The world of telecommunications is entering one of its most exciting chapters yet. As we move beyond the era of 5G and begin to imagine the possibilities of 6G, the industry finds itself balancing extraordinary opportunities with new layers of complexity. Telecom operators are being asked to do more than ever, expanding into enterprise solutions, powering the Internet of Things, and embracing AI-driven innovations, while still navigating the weight of legacy systems, rising energy demands, and evolving regulations.
At the heart of this transformation is agentic AI, a powerful new force that can do everything from fine-tuning bandwidth in real time to predicting system failures and crafting customer experiences with remarkable intelligence.
In this moment of change, we sat down with Ulf Ewaldsson, President of Technology at T-Mobile, and Pranay Agrawal, CEO of Fractal Analytics, to hear their perspectives on what the future holds.
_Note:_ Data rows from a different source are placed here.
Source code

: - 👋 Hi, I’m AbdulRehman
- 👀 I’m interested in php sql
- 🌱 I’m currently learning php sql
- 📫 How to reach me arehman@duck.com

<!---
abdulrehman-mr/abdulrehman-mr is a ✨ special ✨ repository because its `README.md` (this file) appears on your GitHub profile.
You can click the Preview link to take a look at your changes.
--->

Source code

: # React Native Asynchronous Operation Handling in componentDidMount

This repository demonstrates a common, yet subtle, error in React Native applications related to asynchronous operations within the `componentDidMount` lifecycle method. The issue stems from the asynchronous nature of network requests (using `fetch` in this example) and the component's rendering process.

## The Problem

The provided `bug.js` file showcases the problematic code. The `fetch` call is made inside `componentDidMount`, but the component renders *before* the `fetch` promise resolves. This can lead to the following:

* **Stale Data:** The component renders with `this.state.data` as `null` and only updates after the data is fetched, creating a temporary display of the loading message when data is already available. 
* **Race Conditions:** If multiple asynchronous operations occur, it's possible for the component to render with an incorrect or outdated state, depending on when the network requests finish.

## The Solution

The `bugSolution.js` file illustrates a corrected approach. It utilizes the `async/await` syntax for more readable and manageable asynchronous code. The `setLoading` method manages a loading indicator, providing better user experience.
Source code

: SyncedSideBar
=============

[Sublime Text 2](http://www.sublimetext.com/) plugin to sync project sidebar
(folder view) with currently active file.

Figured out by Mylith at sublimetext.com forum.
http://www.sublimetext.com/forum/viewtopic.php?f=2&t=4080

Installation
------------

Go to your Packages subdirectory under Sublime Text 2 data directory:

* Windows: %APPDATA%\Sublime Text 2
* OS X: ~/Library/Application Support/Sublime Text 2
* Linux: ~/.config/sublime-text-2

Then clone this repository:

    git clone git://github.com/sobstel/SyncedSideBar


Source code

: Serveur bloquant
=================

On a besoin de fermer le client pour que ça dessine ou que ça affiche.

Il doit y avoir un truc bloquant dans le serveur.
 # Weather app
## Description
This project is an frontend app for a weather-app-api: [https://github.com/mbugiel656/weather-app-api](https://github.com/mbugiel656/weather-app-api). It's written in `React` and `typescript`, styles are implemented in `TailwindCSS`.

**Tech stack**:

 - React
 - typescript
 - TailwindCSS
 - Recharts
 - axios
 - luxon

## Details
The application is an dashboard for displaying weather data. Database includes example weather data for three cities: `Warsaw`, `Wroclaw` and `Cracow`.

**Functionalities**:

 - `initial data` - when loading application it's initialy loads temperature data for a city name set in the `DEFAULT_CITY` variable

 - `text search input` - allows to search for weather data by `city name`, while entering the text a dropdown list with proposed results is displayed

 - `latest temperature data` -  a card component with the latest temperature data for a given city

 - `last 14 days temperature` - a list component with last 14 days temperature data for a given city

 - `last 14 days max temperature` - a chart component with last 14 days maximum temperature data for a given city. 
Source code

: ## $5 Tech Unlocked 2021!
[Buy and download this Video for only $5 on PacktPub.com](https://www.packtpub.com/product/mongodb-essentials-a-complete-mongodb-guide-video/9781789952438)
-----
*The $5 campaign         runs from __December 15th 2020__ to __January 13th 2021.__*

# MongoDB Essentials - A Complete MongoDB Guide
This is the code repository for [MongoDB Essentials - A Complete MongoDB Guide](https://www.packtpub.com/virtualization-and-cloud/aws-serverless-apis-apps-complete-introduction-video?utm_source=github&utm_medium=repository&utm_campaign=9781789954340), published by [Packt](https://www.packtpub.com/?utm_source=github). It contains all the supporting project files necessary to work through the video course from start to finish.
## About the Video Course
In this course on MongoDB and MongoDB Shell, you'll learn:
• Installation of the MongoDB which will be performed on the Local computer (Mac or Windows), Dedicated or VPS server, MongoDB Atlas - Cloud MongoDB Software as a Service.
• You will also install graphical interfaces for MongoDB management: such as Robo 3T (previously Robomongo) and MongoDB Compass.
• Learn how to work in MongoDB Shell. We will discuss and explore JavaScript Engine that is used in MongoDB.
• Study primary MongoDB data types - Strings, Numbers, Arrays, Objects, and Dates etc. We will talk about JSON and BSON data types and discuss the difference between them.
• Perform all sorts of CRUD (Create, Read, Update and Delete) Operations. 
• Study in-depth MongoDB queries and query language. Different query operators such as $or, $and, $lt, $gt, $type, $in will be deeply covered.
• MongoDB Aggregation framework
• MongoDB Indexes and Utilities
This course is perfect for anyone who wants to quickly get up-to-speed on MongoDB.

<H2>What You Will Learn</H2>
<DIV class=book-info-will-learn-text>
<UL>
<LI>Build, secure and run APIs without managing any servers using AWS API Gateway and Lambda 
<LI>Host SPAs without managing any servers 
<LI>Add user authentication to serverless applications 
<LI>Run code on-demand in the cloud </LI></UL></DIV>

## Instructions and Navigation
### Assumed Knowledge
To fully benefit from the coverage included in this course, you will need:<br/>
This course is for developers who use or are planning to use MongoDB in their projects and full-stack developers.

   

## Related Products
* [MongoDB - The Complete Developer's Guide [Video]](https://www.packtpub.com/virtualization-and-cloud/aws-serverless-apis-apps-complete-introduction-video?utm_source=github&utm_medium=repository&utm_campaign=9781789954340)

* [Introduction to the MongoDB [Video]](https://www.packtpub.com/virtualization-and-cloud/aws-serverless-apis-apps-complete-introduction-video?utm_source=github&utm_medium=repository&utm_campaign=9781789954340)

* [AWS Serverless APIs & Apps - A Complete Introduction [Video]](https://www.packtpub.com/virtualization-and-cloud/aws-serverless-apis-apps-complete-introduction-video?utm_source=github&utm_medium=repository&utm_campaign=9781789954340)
Their conversation paints a vivid picture of an industry on the cusp of reinvention one that must be faster, smarter, and more resilient, while never losing sight of the trust that binds technology to people.
Pranay: What are the biggest business opportunities and challenges in telecom today?
Ulf: I’ve been in the telecom industry for 35 years, watching it evolve from state-owned utilities into private successes, largely driven by the mobile phone.
Yet telcos have digitalized much more slowly than other industries. Even with 5G, customers often still need to visit a store to change plans or resolve issues, unlike airlines or hotels, where nearly everything is online.
The biggest challenge and opportunity now is accelerating digitalization. Telecom generates massive volumes of data, more transactions than almost any other industry. That makes AI both the greatest opportunity and the greatest challenge as telcos move into a new phase of transformation.
Pranay: You summarized it well. AI really is both the opportunity and the challenge. It’s not just about how telecom companies run their businesses more efficiently or create additional value; it’s also about how the industry itself is turning into a catalyst for AI adoption across so many other sectors. That’s what makes this moment so exciting.
You talked about faster and deeper digitization. In your view, where do the biggest opportunities sit right now? Is it in reimagining customer experience, in transforming network operations, or in modernizing core systems like OSS and BSS? Where do you think the most urgent need is today?
Ulf: I love your comment, Pranay, that we are both the problem and the solution to AI.
Connectivity is central, and mobile phones will play a huge role as AI spreads. We already see it happening with ChatGPT’s mobile app, one of the most widely used applications, which is reshaping how connectivity is delivered.
Inside our company, there’s huge potential to streamline processes, but the real priority of the AI revolution is not cost savings. It is customer experience. Focus there, and efficiency will follow.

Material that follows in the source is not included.